Les musulmans pourraient-ils se tourner vers Hollande, contre la droite et l'extrême-droite qui les refusent? La réponse n'est pas sûre pour le spécialiste: "Hollande va sans doute réitérer les manoeuvres de séduction de l’électorat musulman qu’il avait expérimentées avec un certain succès lors de son élection de 2012. Mais l’opération sera infiniment plus difficile car la confiance est désormais largement entamée. L’électorat musulman est très déçu du déséquilibre manifeste de la ligne politique du président sortant", note François Burgat.

Il revient à cet égard sur la création d'une nouvelle fondation de l'islam de France, avec, comme l'a voulu le président Hollande, l'ancien ministre Jean-Pierre Chevènement à la tête de l'institution. "La création d’une telle institution aurait peut-être pu répondre à une partie des besoins des musulmans de France. Sa crédibilité a été immédiatement annihilée dès lors que ce gouvernement a fait le choix de nommer à sa tête un non-musulman - et donc de signifier qu’il n’existe pas en France un seul musulman à qui il accorde sa confiance", regrette le chercheur.

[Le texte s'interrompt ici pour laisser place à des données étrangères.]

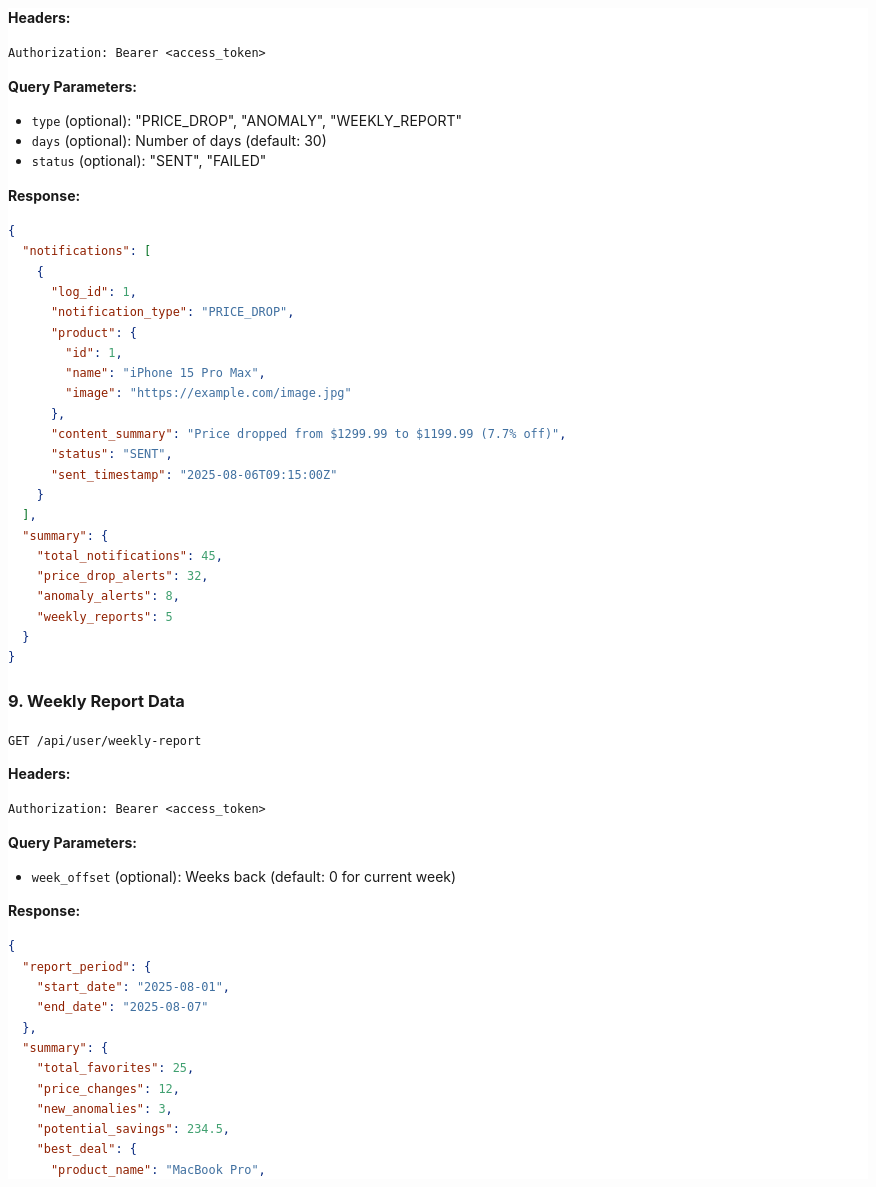 **Headers:**

```
Authorization: Bearer <access_token>
```

**Query Parameters:**

- `type` (optional): "PRICE_DROP", "ANOMALY", "WEEKLY_REPORT"
- `days` (optional): Number of days (default: 30)
- `status` (optional): "SENT", "FAILED"

**Response:**

```json
{
  "notifications": [
    {
      "log_id": 1,
      "notification_type": "PRICE_DROP",
      "product": {
        "id": 1,
        "name": "iPhone 15 Pro Max",
        "image": "https://example.com/image.jpg"
      },
      "content_summary": "Price dropped from $1299.99 to $1199.99 (7.7% off)",
      "status": "SENT",
      "sent_timestamp": "2025-08-06T09:15:00Z"
    }
  ],
  "summary": {
    "total_notifications": 45,
    "price_drop_alerts": 32,
    "anomaly_alerts": 8,
    "weekly_reports": 5
  }
}
```

### 9. Weekly Report Data

```http
GET /api/user/weekly-report
```

**Headers:**

```
Authorization: Bearer <access_token>
```

**Query Parameters:**

- `week_offset` (optional): Weeks back (default: 0 for current week)

**Response:**

```json
{
  "report_period": {
    "start_date": "2025-08-01",
    "end_date": "2025-08-07"
  },
  "summary": {
    "total_favorites": 25,
    "price_changes": 12,
    "new_anomalies": 3,
    "potential_savings": 234.5,
    "best_deal": {
      "product_name": "MacBook Pro",
```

La désignation de Chevènement, "un homme du passé qui a largement démontré que sa connaissance du monde musulman s’arrêtait à peu près à l’ère et au style politique de Saddam Hussein", n'a fait que satisfaire "la suspicion ambiante", par un nouvel outil de "surveillance", affirme encore Burgat dans l'interview accordée à l'Agence Anadolu (AA).

Aucun sondage ne prévoit à l'heure actuelle les intentions de vote des musulmans pour l'élection présidentielle de 2017. En revanche, c'était François Hollande qui avait largement dominé le vote musulman au second tour en 2012, selon de nombreux sondages, obtenant entre 86% et 93% des voix des Français musulmans.